### Your objective
Use the entries below and reproduce exactly the lines from the one containing "- **Configuration Accuracy" down to the one containing "- **Update Completeness", both of them included.

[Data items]

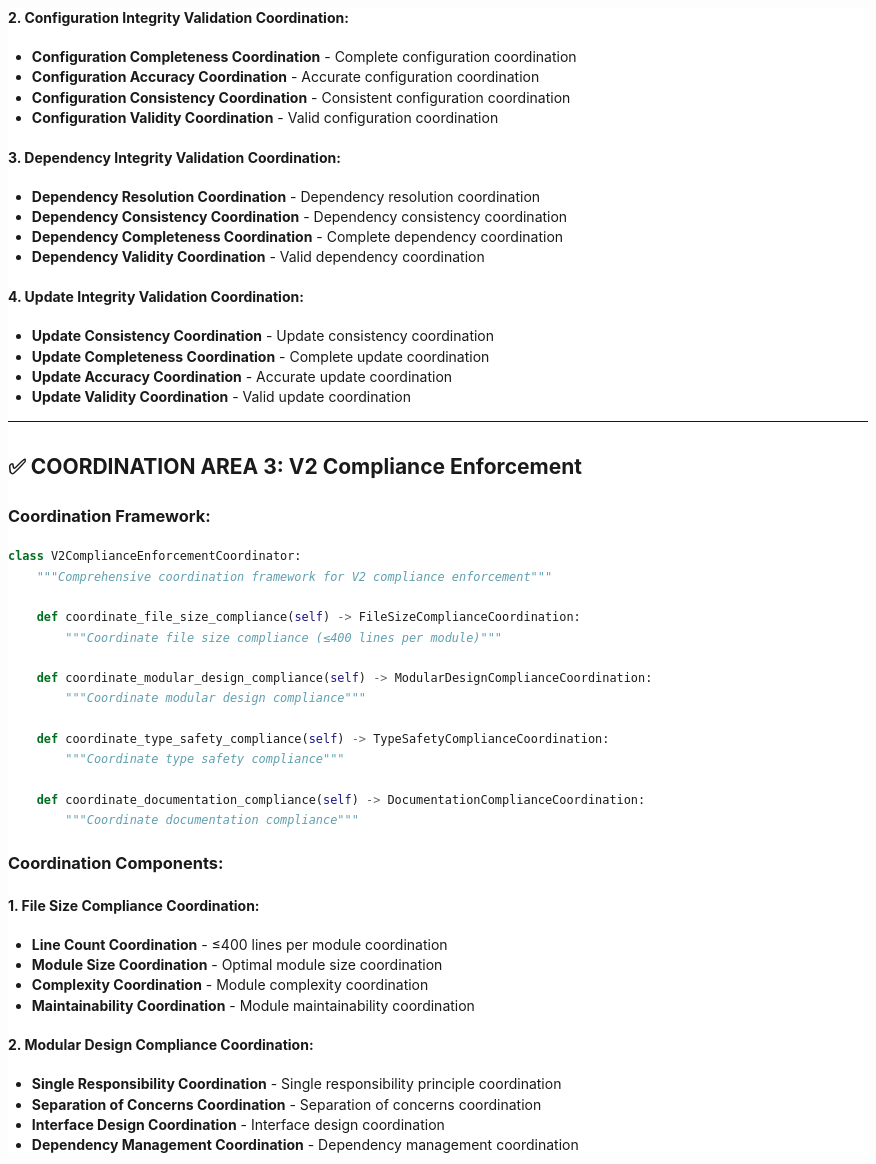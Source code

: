 #### **2. Configuration Integrity Validation Coordination:**
- **Configuration Completeness Coordination** - Complete configuration coordination
- **Configuration Accuracy Coordination** - Accurate configuration coordination
- **Configuration Consistency Coordination** - Consistent configuration coordination
- **Configuration Validity Coordination** - Valid configuration coordination

#### **3. Dependency Integrity Validation Coordination:**
- **Dependency Resolution Coordination** - Dependency resolution coordination
- **Dependency Consistency Coordination** - Dependency consistency coordination
- **Dependency Completeness Coordination** - Complete dependency coordination
- **Dependency Validity Coordination** - Valid dependency coordination

#### **4. Update Integrity Validation Coordination:**
- **Update Consistency Coordination** - Update consistency coordination
- **Update Completeness Coordination** - Complete update coordination
- **Update Accuracy Coordination** - Accurate update coordination
- **Update Validity Coordination** - Valid update coordination

---

## ✅ **COORDINATION AREA 3: V2 Compliance Enforcement**

### **Coordination Framework:**
```python
class V2ComplianceEnforcementCoordinator:
    """Comprehensive coordination framework for V2 compliance enforcement"""
    
    def coordinate_file_size_compliance(self) -> FileSizeComplianceCoordination:
        """Coordinate file size compliance (≤400 lines per module)"""
        
    def coordinate_modular_design_compliance(self) -> ModularDesignComplianceCoordination:
        """Coordinate modular design compliance"""
        
    def coordinate_type_safety_compliance(self) -> TypeSafetyComplianceCoordination:
        """Coordinate type safety compliance"""
        
    def coordinate_documentation_compliance(self) -> DocumentationComplianceCoordination:
        """Coordinate documentation compliance"""
```

### **Coordination Components:**

#### **1. File Size Compliance Coordination:**
- **Line Count Coordination** - ≤400 lines per module coordination
- **Module Size Coordination** - Optimal module size coordination
- **Complexity Coordination** - Module complexity coordination
- **Maintainability Coordination** - Module maintainability coordination

#### **2. Modular Design Compliance Coordination:**
- **Single Responsibility Coordination** - Single responsibility principle coordination
- **Separation of Concerns Coordination** - Separation of concerns coordination
- **Interface Design Coordination** - Interface design coordination
- **Dependency Management Coordination** - Dependency management coordination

### Reply to the exercise
- **Configuration Accuracy Coordination** - Accurate configuration coordination
- **Configuration Consistency Coordination** - Consistent configuration coordination
- **Configuration Validity Coordination** - Valid configuration coordination

#### **3. Dependency Integrity Validation Coordination:**
- **Dependency Resolution Coordination** - Dependency resolution coordination
- **Dependency Consistency Coordination** - Dependency consistency coordination
- **Dependency Completeness Coordination** - Complete dependency coordination
- **Dependency Validity Coordination** - Valid dependency coordination

#### **4. Update Integrity Validation Coordination:**
- **Update Consistency Coordination** - Update consistency coordination
- **Update Completeness Coordination** - Complete update coordination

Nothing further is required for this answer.